**EXERCISE DATA**
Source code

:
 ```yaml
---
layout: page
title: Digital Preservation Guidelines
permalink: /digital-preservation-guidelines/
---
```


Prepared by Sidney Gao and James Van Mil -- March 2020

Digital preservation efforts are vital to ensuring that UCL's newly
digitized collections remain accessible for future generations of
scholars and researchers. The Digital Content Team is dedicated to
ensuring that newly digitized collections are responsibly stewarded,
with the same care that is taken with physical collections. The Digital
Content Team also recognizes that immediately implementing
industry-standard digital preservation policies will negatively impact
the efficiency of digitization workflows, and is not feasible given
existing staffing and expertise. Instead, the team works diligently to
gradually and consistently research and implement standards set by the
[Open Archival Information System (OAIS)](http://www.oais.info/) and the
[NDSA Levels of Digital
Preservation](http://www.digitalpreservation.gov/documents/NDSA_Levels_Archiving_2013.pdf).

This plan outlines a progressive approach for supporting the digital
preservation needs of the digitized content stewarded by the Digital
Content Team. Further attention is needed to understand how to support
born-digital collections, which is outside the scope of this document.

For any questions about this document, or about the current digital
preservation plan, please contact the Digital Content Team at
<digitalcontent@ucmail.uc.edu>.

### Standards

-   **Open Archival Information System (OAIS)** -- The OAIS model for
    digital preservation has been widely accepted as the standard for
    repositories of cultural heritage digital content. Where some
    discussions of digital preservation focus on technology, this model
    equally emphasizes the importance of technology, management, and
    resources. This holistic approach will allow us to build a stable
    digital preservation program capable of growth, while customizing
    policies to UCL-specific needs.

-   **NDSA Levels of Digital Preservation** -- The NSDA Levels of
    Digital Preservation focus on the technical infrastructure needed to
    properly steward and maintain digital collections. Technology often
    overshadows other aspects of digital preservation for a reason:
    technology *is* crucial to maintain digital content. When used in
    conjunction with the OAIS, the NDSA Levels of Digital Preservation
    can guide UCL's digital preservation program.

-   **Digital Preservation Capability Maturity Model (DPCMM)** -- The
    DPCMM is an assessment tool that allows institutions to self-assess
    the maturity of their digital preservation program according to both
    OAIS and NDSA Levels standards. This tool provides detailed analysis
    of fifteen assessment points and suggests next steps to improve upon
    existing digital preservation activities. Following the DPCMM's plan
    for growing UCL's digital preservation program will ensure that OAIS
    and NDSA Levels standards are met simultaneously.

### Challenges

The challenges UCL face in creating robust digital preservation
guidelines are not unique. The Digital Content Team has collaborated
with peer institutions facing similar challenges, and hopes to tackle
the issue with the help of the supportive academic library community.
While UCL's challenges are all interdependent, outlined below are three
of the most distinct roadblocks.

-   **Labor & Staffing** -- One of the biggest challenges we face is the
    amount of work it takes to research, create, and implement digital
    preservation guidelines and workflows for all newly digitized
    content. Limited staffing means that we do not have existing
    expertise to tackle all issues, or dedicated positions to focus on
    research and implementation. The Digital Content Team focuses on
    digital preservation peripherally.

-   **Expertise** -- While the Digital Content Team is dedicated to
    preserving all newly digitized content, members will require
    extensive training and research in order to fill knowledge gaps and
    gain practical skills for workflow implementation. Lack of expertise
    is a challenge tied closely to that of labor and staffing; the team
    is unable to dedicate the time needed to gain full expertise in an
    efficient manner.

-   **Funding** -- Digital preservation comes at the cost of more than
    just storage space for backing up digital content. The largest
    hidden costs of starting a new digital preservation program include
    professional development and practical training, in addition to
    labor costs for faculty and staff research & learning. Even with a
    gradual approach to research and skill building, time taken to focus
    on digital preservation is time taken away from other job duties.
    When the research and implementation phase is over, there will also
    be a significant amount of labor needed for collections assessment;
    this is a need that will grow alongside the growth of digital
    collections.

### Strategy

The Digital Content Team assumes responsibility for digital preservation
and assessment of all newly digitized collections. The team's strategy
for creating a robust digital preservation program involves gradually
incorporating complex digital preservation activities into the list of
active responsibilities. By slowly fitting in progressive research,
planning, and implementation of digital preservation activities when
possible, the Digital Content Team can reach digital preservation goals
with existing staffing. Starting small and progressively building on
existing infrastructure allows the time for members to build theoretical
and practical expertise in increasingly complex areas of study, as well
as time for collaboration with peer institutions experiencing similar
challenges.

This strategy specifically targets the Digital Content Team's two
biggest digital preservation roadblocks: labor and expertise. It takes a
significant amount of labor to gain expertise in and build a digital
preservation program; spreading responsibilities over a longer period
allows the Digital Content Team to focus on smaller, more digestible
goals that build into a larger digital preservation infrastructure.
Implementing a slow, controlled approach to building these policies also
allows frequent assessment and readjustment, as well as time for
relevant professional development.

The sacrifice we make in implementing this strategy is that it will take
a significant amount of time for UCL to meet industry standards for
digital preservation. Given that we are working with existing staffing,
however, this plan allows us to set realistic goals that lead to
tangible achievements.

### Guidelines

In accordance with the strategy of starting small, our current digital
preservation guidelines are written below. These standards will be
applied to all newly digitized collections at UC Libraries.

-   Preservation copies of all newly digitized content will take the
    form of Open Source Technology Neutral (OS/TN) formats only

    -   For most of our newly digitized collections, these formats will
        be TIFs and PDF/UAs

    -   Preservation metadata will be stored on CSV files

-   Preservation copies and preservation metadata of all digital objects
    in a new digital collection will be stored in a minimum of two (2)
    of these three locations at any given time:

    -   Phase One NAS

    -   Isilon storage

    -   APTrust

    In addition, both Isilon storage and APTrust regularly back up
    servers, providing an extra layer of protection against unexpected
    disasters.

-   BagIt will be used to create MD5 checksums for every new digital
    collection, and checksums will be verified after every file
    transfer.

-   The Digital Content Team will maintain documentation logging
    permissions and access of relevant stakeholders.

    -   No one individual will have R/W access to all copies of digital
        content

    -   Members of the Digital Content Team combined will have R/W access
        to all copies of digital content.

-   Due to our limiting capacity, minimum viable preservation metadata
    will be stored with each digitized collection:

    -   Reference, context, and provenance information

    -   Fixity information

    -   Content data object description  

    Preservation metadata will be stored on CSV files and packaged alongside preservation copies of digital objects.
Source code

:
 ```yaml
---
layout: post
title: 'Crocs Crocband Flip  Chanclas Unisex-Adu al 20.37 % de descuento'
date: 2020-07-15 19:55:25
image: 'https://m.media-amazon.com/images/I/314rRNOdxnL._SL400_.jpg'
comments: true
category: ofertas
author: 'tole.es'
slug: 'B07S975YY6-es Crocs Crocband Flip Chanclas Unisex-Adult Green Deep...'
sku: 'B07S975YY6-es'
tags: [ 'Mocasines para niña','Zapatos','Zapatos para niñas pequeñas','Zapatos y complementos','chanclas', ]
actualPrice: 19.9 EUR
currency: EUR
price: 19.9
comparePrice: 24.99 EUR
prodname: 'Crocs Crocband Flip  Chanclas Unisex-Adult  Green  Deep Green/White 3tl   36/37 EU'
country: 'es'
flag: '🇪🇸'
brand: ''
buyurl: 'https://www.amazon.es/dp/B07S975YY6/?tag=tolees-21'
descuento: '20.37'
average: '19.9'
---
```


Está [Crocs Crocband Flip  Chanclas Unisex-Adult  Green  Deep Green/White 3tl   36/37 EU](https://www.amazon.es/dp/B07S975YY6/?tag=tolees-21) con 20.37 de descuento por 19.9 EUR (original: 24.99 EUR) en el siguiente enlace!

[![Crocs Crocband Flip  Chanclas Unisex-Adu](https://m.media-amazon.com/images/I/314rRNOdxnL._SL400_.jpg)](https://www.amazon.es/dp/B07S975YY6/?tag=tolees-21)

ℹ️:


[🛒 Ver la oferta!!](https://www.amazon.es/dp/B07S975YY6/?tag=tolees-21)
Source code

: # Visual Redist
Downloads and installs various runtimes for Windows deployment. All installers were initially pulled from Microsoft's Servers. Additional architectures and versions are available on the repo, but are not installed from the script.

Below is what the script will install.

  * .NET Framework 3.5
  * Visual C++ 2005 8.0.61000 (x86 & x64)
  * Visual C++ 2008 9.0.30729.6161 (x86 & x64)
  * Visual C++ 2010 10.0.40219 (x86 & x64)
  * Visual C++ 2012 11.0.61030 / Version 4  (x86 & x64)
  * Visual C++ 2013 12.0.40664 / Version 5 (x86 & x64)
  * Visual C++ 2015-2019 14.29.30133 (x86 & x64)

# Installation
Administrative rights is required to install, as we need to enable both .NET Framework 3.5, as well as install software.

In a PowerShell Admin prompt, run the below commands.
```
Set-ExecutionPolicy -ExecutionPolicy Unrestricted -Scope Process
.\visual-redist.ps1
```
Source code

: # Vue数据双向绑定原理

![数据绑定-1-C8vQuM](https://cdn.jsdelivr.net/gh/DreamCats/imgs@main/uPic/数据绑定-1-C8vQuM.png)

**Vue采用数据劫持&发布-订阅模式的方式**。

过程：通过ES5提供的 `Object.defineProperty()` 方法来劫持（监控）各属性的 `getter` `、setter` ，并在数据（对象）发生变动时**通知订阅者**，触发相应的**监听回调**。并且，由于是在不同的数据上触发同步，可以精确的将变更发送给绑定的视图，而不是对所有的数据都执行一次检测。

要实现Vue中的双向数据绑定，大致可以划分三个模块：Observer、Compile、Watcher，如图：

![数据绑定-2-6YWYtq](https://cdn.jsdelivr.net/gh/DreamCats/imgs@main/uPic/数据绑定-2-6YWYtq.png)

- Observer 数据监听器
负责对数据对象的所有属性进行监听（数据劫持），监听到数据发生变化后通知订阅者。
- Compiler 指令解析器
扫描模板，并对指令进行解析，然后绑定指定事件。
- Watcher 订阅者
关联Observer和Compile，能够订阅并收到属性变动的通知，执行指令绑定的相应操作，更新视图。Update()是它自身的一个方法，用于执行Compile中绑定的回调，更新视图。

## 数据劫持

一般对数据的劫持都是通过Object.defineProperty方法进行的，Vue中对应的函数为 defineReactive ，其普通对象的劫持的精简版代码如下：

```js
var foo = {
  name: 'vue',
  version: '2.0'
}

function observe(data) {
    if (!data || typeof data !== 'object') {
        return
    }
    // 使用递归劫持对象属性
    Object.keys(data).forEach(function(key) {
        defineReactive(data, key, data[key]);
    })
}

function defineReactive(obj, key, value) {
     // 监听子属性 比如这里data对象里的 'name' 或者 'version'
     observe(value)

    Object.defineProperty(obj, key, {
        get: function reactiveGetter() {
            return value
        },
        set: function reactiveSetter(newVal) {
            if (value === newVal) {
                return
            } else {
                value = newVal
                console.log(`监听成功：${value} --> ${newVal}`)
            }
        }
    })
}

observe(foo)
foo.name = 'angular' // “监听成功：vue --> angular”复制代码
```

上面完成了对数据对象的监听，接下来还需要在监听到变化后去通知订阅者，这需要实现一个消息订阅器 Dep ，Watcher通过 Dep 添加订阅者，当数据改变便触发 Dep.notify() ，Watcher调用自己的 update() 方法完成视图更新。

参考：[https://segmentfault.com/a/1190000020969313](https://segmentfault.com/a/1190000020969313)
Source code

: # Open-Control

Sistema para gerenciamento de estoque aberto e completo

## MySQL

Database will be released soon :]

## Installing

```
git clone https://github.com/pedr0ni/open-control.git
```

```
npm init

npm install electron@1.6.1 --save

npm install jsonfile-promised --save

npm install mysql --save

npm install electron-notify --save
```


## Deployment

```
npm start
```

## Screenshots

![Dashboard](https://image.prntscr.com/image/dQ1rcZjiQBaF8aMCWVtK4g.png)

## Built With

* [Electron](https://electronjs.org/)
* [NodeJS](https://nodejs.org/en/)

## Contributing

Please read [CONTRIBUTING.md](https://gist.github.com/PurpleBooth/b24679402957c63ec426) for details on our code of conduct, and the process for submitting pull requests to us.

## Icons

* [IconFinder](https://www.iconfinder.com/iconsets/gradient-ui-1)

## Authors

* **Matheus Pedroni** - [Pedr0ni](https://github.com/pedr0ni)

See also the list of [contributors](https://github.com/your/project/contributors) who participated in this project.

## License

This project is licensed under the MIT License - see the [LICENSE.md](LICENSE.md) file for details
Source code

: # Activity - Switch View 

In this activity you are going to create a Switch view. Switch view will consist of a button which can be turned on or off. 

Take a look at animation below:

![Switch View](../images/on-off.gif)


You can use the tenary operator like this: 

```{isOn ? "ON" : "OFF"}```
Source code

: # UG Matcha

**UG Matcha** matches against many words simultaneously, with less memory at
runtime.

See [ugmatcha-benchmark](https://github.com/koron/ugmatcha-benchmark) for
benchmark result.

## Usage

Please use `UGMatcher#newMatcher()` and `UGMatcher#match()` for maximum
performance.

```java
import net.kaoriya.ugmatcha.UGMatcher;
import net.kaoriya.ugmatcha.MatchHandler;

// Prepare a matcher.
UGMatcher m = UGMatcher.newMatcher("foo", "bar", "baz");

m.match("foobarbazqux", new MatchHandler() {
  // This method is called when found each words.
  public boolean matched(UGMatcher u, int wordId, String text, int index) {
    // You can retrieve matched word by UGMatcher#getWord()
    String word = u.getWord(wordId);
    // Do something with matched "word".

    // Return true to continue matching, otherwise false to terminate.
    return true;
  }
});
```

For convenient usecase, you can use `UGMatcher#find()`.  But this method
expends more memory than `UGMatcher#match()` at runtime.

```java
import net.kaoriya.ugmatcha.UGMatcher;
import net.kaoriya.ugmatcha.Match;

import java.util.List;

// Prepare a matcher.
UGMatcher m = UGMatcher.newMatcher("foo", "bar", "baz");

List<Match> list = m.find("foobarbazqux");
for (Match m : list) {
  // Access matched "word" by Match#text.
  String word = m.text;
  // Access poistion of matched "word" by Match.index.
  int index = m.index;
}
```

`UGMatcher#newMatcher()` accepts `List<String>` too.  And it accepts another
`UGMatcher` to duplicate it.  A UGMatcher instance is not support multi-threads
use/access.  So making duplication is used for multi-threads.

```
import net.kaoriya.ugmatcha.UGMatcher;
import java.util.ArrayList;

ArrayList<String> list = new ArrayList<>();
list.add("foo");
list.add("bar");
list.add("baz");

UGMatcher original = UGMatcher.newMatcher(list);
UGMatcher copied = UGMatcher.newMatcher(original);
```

**YOUR INSTRUCTIONS**
Within the listing above, the range opens at the line with "Digital preservation efforts" and closes at the line with "the efficiency of". Reproduce exactly the lines of that range, including both ends.

**OUTPUT BELOW**
Digital preservation efforts are vital to ensuring that UCL's newly
digitized collections remain accessible for future generations of
scholars and researchers. The Digital Content Team is dedicated to
ensuring that newly digitized collections are responsibly stewarded,
with the same care that is taken with physical collections. The Digital
Content Team also recognizes that immediately implementing
industry-standard digital preservation policies will negatively impact
the efficiency of digitization workflows, and is not feasible given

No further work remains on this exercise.